Journal Club: HALT-IT Trial
Updated: Jun 21, 2020
Tranexamic Acid (TXA) has been touted as a wonder-drug that cures many bleeding pathologies. Multiple studies have purported the benefits of TXA for significant bleeding from trauma, epistaxis, post-tonsillectomy bleeds, hemoptysis, postpartum hemorrhage, and even mild to moderate traumatic brain injury. Many small trials have been conducted to assess the effect of TXA on gastrointestinal bleeds and a Cochrane Database systematic review and meta-analysis combined multiple trials and determined that TXA appears to have a beneficial effect on mortality (Bennett 2014). A systematic review with meta-analysis published just this year concluded that moderate-quality evidence shows that TXA is superior to placebo for the reduction in mortality in patients with upper GI bleeding (Twum-Barimah 2020). The much-anticipated HALT-IT trial was finally published in the Lancet this week and the results just might surprise you…

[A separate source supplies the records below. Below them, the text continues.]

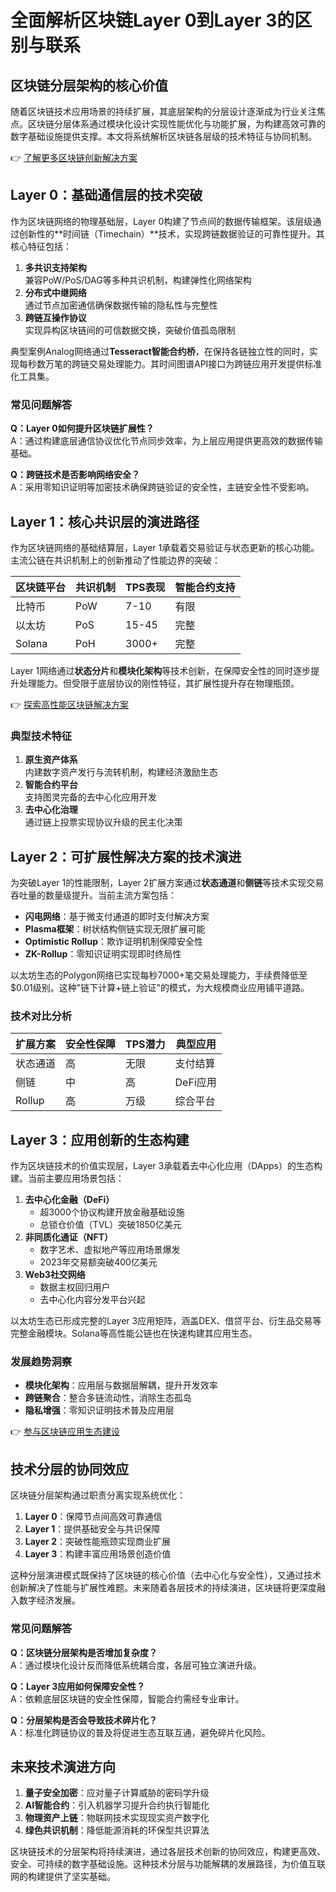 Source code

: # 全面解析区块链Layer 0到Layer 3的区别与联系

## 区块链分层架构的核心价值
随着区块链技术应用场景的持续扩展，其底层架构的分层设计逐渐成为行业关注焦点。区块链分层体系通过模块化设计实现性能优化与功能扩展，为构建高效可靠的数字基础设施提供支撑。本文将系统解析区块链各层级的技术特征与协同机制。

👉 [了解更多区块链创新解决方案](https://bit.ly/okx_welcome)

## Layer 0：基础通信层的技术突破
作为区块链网络的物理基础层，Layer 0构建了节点间的数据传输框架。该层级通过创新性的**时间链（Timechain）**技术，实现跨链数据验证的可靠性提升。其核心特征包括：

1. **多共识支持架构**  
   兼容PoW/PoS/DAG等多种共识机制，构建弹性化网络架构
2. **分布式中继网络**  
   通过节点加密通信确保数据传输的隐私性与完整性
3. **跨链互操作协议**  
   实现异构区块链间的可信数据交换，突破价值孤岛限制

典型案例Analog网络通过**Tesseract智能合约桥**，在保持各链独立性的同时，实现每秒数万笔的跨链交易处理能力。其时间图谱API接口为跨链应用开发提供标准化工具集。

### 常见问题解答
**Q：Layer 0如何提升区块链扩展性？**  
A：通过构建底层通信协议优化节点同步效率，为上层应用提供更高效的数据传输基础。

**Q：跨链技术是否影响网络安全？**  
A：采用零知识证明等加密技术确保跨链验证的安全性，主链安全性不受影响。

## Layer 1：核心共识层的演进路径
作为区块链网络的基础结算层，Layer 1承载着交易验证与状态更新的核心功能。主流公链在共识机制上的创新推动了性能边界的突破：

| 区块链平台 | 共识机制 | TPS表现 | 智能合约支持 |
|----------|----------|---------|-------------|
| 比特币    | PoW      | 7-10    | 有限        |
| 以太坊    | PoS      | 15-45   | 完整        |
| Solana    | PoH      | 3000+   | 完整        |

Layer 1网络通过**状态分片**和**模块化架构**等技术创新，在保障安全性的同时逐步提升处理能力。但受限于底层协议的刚性特征，其扩展性提升存在物理瓶颈。

👉 [探索高性能区块链解决方案](https://bit.ly/okx_welcome)

### 典型技术特征
1. **原生资产体系**  
   内建数字资产发行与流转机制，构建经济激励生态
2. **智能合约平台**  
   支持图灵完备的去中心化应用开发
3. **去中心化治理**  
   通过链上投票实现协议升级的民主化决策

## Layer 2：可扩展性解决方案的技术演进
为突破Layer 1的性能限制，Layer 2扩展方案通过**状态通道**和**侧链**等技术实现交易吞吐量的数量级提升。当前主流方案包括：

- **闪电网络**：基于微支付通道的即时支付解决方案
- **Plasma框架**：树状结构侧链实现无限扩展可能
- **Optimistic Rollup**：欺诈证明机制保障安全性
- **ZK-Rollup**：零知识证明实现即时终局性

以太坊生态的Polygon网络已实现每秒7000+笔交易处理能力，手续费降低至$0.01级别。这种"链下计算+链上验证"的模式，为大规模商业应用铺平道路。

### 技术对比分析
| 扩展方案      | 安全性保障 | TPS潜力 | 典型应用  |
|-------------|----------|---------|----------|
| 状态通道      | 高       | 无限    | 支付结算  |
| 侧链         | 中       | 高      | DeFi应用  |
| Rollup       | 高       | 万级    | 综合平台  |

## Layer 3：应用创新的生态构建
作为区块链技术的价值实现层，Layer 3承载着去中心化应用（DApps）的生态构建。当前主要应用场景包括：

1. **去中心化金融（DeFi）**  
   - 超3000个协议构建开放金融基础设施
   - 总锁仓价值（TVL）突破1850亿美元
2. **非同质化通证（NFT）**  
   - 数字艺术、虚拟地产等应用场景爆发
   - 2023年交易额突破400亿美元
3. **Web3社交网络**  
   - 数据主权回归用户
   - 去中心化内容分发平台兴起

以太坊生态已形成完整的Layer 3应用矩阵，涵盖DEX、借贷平台、衍生品交易等完整金融模块。Solana等高性能公链也在快速构建其应用生态。

### 发展趋势洞察
- **模块化架构**：应用层与数据层解耦，提升开发效率
- **跨链聚合**：整合多链流动性，消除生态孤岛
- **隐私增强**：零知识证明技术普及应用层

👉 [参与区块链应用生态建设](https://bit.ly/okx_welcome)

## 技术分层的协同效应
区块链分层架构通过职责分离实现系统优化：
1. **Layer 0**：保障节点间高效可靠通信
2. **Layer 1**：提供基础安全与共识保障
3. **Layer 2**：突破性能瓶颈实现商业扩展
4. **Layer 3**：构建丰富应用场景创造价值

这种分层演进模式既保持了区块链的核心价值（去中心化与安全性），又通过技术创新解决了性能与扩展性难题。未来随着各层技术的持续演进，区块链将更深度融入数字经济发展。

### 常见问题解答
**Q：区块链分层架构是否增加复杂度？**  
A：通过模块化设计反而降低系统耦合度，各层可独立演进升级。

**Q：Layer 3应用如何保障安全性？**  
A：依赖底层区块链的安全性保障，智能合约需经专业审计。

**Q：分层架构是否会导致技术碎片化？**  
A：标准化跨链协议的普及将促进生态互联互通，避免碎片化风险。

## 未来技术演进方向
1. **量子安全加密**：应对量子计算威胁的密码学升级
2. **AI智能合约**：引入机器学习提升合约执行智能化
3. **物理资产上链**：物联网技术实现现实资产数字化
4. **绿色共识机制**：降低能源消耗的环保型共识算法

区块链技术的分层架构将持续演进，通过各层技术创新的协同效应，构建更高效、安全、可持续的数字基础设施。这种技术分层与功能解耦的发展路径，为价值互联网的构建提供了坚实基础。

Also, check out our Journal Club review of the Cal-PAT Trial, which studied prehospital TXA use for trauma.
Article: Roberts I et al. Effects of a high-dose 24-h infusion of tranexamic acid on death and thromboembolic events in patients with acute gastrointestinal bleeding (HALT-IT): an international randomised, double-blind, placebo-controlled trial. Lancet 2020.
What did they do?
International, randomized, double blind, placebo-controlled trial in 164 hospitals in 15 countries (UK, Pakistan, Nigeria, Egypt, Malaysia, Georgia, Romania, Nepal, Sudan, Saudi Arabia, Spain, Ireland, Albania, Papua New Guinea, and Australia)
Above the minimum age considered an adult in whichever country the patient resided
Responsible clinician was substantially uncertain whether to use TXA
Patient had significant GI bleeding as determined by the treating clinician (significant bleeding was defined by having a risk of bleeding to death and included patients with hypotension, tachycardia, or signs of shock, or those likely to need transfusion or urgent endoscopy or surgery).
There were no official exclusion criteria mentioned
Intervention and Comparison
Eligible patients were randomly assigned to receive TXA or placebo as soon as possible and treatment was started immediately.
Loading dose: 1g TXA or placebo (0.9% sodium chloride) was added to a 100mL infusion bag of 0.9% sodium chloride and infused over 10 minutes
Maintenance dose: 3g TXA or placebo was added to 1L of any isotonic IV solution and infused at 125mg/hr for 24 hours (ie. 1g over 8 hours for 3 doses)
Death due to bleeding within 5 days of randomization.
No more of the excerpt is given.